Most organizations realize that application modernization is essential in order to thrive in the digital age, but the process of modernizing can be highly complex and difficult to execute. Factors such as rapidly growing application volume, diversity of app styles and architectures, and siloed infrastructure can all contribute to the challenging nature of modernization. To add to this complexity, there are multiple ways to go about modernizing each individual application. Depending on business and technical goals, you may opt to lift-and-shift some apps, while containerizing or even refactoring others. Either path then results in varying degrees of time commitments, app performance, and ultimately, comparing the level of effort needed to meet an organization’s anticipated return on investment.
The Five Rs
The Five Rs are a set of common modernization strategies that organizations can use when moving applications to modern infrastructure and cloud native application platforms. The first step to efficiently modernizing your application portfolio is to determine the best strategy for each app based on business needs and technical considerations (e.g., how much effort will be involved in modernizing the application and the target infrastructure platform for the app).
Refactor
Refactoring refers to making significant source code changes to the application (rewriting the application or service), typically using cloud native technologies such as microservices and application programming interfaces (APIs)s. While the process can be complex and laborious, this strategy actually provides the most benefit for high-value systems and applications that require frequent updates and innovation.
Replatform
Replatforming involves containerizing an application and moving it to a Kubernetes-based platform. There may be small code changes needed to take advantage of the new environment. This strategy is commonly implemented when moving applications running on virtual machines (VMs) to container-based apps running on a modern app platform or public cloud infrastructure.
Rehost
Rehosting refers to changing the infrastructure or operation of an application without changing the application itself. This is often done to gain the cost benefits of the cloud when the rate of change to an application is low and wouldn’t benefit from refactoring or replatforming.
Retain
Retaining involves optimizing and retaining an application as-is. This strategy might be used when there is data that can’t be moved, or a modernization that can be postponed.
Retire
Retiring is when a traditional application is no longer used or replaced with an off-the-shelf software-as-a-service (SaaS) offering.

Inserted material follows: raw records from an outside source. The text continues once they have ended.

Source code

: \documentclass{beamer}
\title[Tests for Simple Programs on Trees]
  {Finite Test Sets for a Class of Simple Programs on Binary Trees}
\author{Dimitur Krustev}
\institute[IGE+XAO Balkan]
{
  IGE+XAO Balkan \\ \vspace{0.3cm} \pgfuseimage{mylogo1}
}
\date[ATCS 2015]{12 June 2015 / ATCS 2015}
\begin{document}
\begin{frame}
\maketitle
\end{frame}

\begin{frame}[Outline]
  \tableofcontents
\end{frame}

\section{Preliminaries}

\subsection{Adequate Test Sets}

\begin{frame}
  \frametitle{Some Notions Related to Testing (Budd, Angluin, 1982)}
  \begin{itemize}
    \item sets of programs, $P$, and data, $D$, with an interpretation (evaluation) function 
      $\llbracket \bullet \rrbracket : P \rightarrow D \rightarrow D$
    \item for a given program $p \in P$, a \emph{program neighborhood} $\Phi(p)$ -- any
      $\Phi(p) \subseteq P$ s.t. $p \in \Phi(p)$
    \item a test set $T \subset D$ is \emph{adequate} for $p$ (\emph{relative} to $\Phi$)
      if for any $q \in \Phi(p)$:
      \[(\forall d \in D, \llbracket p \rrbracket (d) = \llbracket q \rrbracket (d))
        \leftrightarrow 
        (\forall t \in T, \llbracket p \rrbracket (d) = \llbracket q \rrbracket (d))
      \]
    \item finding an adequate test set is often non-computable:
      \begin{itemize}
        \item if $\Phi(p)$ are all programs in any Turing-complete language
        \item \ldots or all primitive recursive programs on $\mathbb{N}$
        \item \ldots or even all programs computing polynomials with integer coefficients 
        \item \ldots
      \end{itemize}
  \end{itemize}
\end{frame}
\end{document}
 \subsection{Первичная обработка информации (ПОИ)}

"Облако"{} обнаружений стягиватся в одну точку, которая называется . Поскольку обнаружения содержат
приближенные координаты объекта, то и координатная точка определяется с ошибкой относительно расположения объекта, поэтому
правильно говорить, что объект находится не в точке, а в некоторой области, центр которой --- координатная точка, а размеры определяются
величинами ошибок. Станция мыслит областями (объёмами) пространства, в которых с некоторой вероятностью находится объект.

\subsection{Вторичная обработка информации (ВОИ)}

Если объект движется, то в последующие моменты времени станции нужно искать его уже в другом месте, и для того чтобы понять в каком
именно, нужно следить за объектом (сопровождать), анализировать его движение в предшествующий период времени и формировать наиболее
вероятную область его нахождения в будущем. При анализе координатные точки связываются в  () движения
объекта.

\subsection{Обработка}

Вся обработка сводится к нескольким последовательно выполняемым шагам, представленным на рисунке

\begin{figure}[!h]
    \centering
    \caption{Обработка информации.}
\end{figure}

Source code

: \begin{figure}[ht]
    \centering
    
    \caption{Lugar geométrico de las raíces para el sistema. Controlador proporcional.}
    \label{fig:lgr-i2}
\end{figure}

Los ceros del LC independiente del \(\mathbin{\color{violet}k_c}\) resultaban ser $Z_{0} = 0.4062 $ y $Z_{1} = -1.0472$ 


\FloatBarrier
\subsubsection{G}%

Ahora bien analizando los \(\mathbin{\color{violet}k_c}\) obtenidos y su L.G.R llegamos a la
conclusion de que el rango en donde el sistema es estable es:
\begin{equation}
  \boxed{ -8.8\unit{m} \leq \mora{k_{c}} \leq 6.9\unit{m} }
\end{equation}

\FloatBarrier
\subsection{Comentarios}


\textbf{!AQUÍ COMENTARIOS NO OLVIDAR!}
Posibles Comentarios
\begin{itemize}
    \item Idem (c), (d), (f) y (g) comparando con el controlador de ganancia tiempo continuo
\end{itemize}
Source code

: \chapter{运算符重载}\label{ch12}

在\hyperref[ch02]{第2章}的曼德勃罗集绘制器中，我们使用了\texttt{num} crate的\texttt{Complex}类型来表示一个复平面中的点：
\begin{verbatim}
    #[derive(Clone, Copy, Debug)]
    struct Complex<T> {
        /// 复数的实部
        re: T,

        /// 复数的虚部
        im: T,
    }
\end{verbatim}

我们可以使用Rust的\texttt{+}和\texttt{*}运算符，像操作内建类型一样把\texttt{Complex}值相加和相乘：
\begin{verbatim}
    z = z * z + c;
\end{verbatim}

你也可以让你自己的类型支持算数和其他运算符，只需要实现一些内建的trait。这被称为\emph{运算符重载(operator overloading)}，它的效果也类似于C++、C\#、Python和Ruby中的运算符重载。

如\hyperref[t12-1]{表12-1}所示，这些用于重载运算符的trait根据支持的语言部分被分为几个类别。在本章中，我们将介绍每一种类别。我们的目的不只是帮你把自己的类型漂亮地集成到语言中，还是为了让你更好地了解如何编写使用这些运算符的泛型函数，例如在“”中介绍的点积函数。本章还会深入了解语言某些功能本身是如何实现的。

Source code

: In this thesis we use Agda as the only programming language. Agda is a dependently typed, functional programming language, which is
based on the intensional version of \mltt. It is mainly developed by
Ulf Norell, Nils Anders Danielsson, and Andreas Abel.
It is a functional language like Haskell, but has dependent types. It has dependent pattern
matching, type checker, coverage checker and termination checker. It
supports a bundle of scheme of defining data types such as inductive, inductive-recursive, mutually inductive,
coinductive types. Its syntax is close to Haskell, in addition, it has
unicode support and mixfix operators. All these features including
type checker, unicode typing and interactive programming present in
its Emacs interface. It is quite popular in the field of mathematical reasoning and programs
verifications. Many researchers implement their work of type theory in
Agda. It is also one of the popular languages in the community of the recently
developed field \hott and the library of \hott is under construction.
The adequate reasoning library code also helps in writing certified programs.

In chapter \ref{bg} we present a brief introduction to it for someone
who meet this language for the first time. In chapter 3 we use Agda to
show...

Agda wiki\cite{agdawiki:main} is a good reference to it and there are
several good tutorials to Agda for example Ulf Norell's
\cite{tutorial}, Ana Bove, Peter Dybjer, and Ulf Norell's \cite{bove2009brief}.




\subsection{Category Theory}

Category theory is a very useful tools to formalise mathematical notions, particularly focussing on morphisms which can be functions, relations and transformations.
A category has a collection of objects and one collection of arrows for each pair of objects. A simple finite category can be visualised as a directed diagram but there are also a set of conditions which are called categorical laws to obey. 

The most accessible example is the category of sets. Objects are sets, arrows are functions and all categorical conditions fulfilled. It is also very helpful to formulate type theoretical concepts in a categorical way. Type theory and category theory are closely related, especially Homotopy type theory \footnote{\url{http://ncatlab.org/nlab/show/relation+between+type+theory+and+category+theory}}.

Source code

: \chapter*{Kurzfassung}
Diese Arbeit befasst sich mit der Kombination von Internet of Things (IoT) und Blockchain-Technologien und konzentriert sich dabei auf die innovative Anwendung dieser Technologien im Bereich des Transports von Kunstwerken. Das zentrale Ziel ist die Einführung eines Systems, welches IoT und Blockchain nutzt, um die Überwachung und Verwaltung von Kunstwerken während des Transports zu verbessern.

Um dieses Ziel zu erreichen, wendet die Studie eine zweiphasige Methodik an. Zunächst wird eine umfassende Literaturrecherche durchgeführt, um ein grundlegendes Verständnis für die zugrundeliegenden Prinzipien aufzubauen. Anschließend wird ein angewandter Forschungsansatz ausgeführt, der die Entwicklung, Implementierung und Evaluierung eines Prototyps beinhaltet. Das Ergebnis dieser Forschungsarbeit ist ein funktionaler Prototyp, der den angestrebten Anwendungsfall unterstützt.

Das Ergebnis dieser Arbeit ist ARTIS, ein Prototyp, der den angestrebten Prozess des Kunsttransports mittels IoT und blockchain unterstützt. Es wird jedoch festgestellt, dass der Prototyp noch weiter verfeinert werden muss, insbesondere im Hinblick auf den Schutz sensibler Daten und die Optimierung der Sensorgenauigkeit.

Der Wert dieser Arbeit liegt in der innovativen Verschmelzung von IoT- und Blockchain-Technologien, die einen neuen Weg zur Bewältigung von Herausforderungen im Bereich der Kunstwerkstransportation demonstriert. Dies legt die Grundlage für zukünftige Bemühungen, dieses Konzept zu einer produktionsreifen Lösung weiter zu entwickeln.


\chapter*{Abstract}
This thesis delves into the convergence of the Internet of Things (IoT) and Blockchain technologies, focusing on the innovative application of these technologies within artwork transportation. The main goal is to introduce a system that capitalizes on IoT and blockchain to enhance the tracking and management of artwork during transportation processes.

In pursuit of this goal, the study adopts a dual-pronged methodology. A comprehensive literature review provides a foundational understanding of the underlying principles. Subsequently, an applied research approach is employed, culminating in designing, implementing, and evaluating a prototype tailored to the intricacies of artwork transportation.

The relationship between time and value in your app modernization strategy
In most cases, the higher the business value of an application, the greater potential benefit there is to undergo more change. By refactoring primarily business-critical and high-value apps, you can maximize your team’s precious time while prioritizing the applications that have the most to gain from more flexible architectures and scalable infrastructure. Applications that remain unchanged for long periods of time and don’t hinder your company’s ability to innovate don’t need to be rewritten. When the goal is to increase IT efficiencies and decrease IT costs for apps requiring infrequent updates, you’ll be better off rehosting or replatforming these applications.
How to assess and disposition your portfolio
The main factors that play a critical role in a successful and actionable modernization strategy fall into three categories: technical, business, and organization/people. VMware helps organizations jumpstart app portfolio modernization by analyzing and prioritizing these considerations and more through service engagements like VMware App Navigator in our Rapid Portfolio Modernization program. By assessing and dispositioning your application portfolio, you can determine which of the Five Rs will be the best course of action for each of your apps.
For technical factors, consider variables such as application framework and runtime, architecture design, dependencies, and integrations. Tools such as Application Transformer for VMware Tanzu and our Cloud Suitability Analyzer can help streamline this discovery and analysis. For business factors, consider elements like business criticality, licensing costs, and time-to-market factors. For organizational and people factors, consider domain expert availability, organizational and team structure, and calendar dependencies.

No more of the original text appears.